Se buscó hacer noticia plantando más de 600,000 árboles, mientras se concesionaban millones de hectáreas a compañías petroleras. Y ahora lo sabemos mejor que nunca, haciendo todo aquello para que se beneficien quienes manejan los contratos. Rafael Correa no inventó nada de esto. Ha sido el trajinar de toda política de explotación de la naturaleza, no sólo de este país, pero de todos los países.

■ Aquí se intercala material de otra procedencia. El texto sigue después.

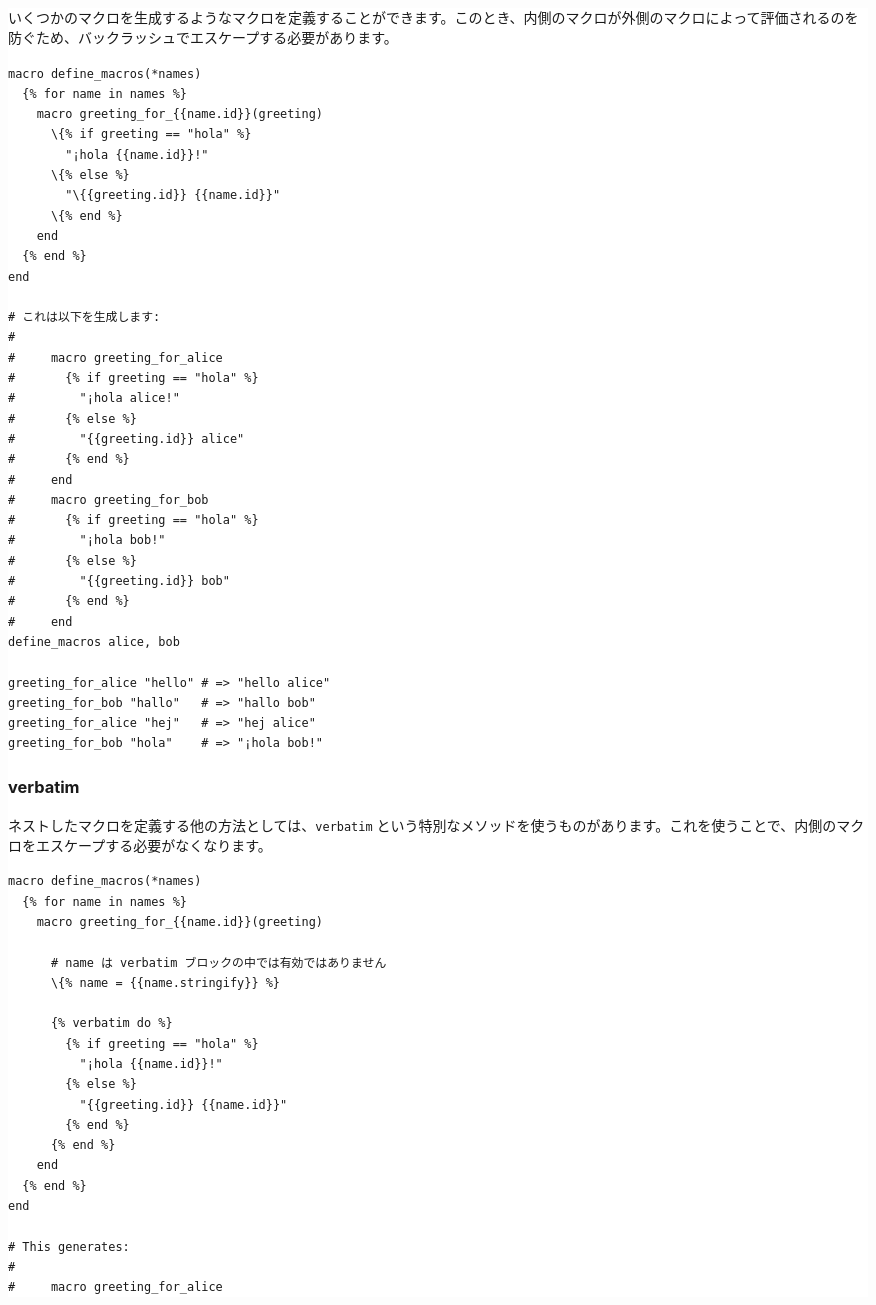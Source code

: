 いくつかのマクロを生成するようなマクロを定義することができます。このとき、内側のマクロが外側のマクロによって評価されるのを防ぐため、バックラッシュでエスケープする必要があります。

```crystal
macro define_macros(*names)
  {% for name in names %}
    macro greeting_for_{{name.id}}(greeting)
      \{% if greeting == "hola" %}
        "¡hola {{name.id}}!"
      \{% else %}
        "\{{greeting.id}} {{name.id}}"
      \{% end %}
    end
  {% end %}
end

# これは以下を生成します:
#
#     macro greeting_for_alice
#       {% if greeting == "hola" %}
#         "¡hola alice!"
#       {% else %}
#         "{{greeting.id}} alice"
#       {% end %}
#     end
#     macro greeting_for_bob
#       {% if greeting == "hola" %}
#         "¡hola bob!"
#       {% else %}
#         "{{greeting.id}} bob"
#       {% end %}
#     end
define_macros alice, bob

greeting_for_alice "hello" # => "hello alice"
greeting_for_bob "hallo"   # => "hallo bob"
greeting_for_alice "hej"   # => "hej alice"
greeting_for_bob "hola"    # => "¡hola bob!"
```

### verbatim

ネストしたマクロを定義する他の方法としては、`verbatim` という特別なメソッドを使うものがあります。これを使うことで、内側のマクロをエスケープする必要がなくなります。

```crystal
macro define_macros(*names)
  {% for name in names %}
    macro greeting_for_{{name.id}}(greeting)

      # name は verbatim ブロックの中では有効ではありません
      \{% name = {{name.stringify}} %}

      {% verbatim do %}
        {% if greeting == "hola" %}
          "¡hola {{name.id}}!"
        {% else %}
          "{{greeting.id}} {{name.id}}"
        {% end %}
      {% end %}
    end
  {% end %}
end

# This generates:
#
#     macro greeting_for_alice
```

Ahora imaginen la consternación cuando cayeron las torres gemelas. El golpe que dio ISIS cuando destruyó los restos milenarios de Mesopotamia en Iraq. Imaginen que alguien robara la Mona Lisa para que nadie nunca más la viera en vida ni le tomara la foto.
Recuerden la consternación y ansiedad que aquejó a Francia mientras se quemaba Notre Dame. Mientras tanto, en Ecuador, cada hectárea de bosque destruido merma la megadiversidad abrumante del país e interrumpe las conexiones ecológicas que permiten esa riqueza natural a sobrevivir. Pero estas acciones tienen el aval del gobierno para que siga ocurriendo.

Quedan menos de cien cóndores, ave nacional y símbolo patrio, en el territorio ecuatoriano, pero parece muy aceptable que mineras tajen montañas por la mitad y dejen desiertos en vez de cóndores.
Hemos perdido varios nevados: Cotopaxi es un pálido recuerdo de lo que era su enorme glaciar y uno ya puede imaginar al glorioso Chimborazo desnudo, con piedras marrones añorando su gloriosa copa de hielo. Cada hectárea de bosque que se ha destruido aporta a este retroceso.
Así tratamos a nuestros íconos. “Es solo una cascada. Es solo un ave. Es solo una montaña. Por más que figuren en nuestros escudos… que queden, por qué no, para el recuerdo”.
Quienes hemos visto la destrucción, quienes sabemos que las promesas de bienestar una vez provocadas las afrentas ambientales como estas son vacías, San Rafael quedará en nuestra memoria y será nuestro ejemplo ineludible.
Quien termina pagando somos nosotros. Miles de millones de dólares en infraestructura, incluidas aquellas torres de electricidad que destinan lo producido a Colombia, que es muy probable ni siquiera compensen la producción y, sobre todo, afean nuestros paisajes del norte del país, como la provincia de Imbabura, otro paraje recientemente elevado a icono gracias a la declaratoria de la UNESCO de Geoparque Mundial…
Una imagen vale mil palabras, dice el dicho. ¿Cuanto valdrá la foto actual de nuestra cascada de San Rafael? No mucho. Sería risible incluirla en nuestro post que buscan mostrar la gloriosa naturaleza de nuestro país. Preferimos recordar lo que fue aquella hermosa melena de agua cuando nadie osaba tocarla.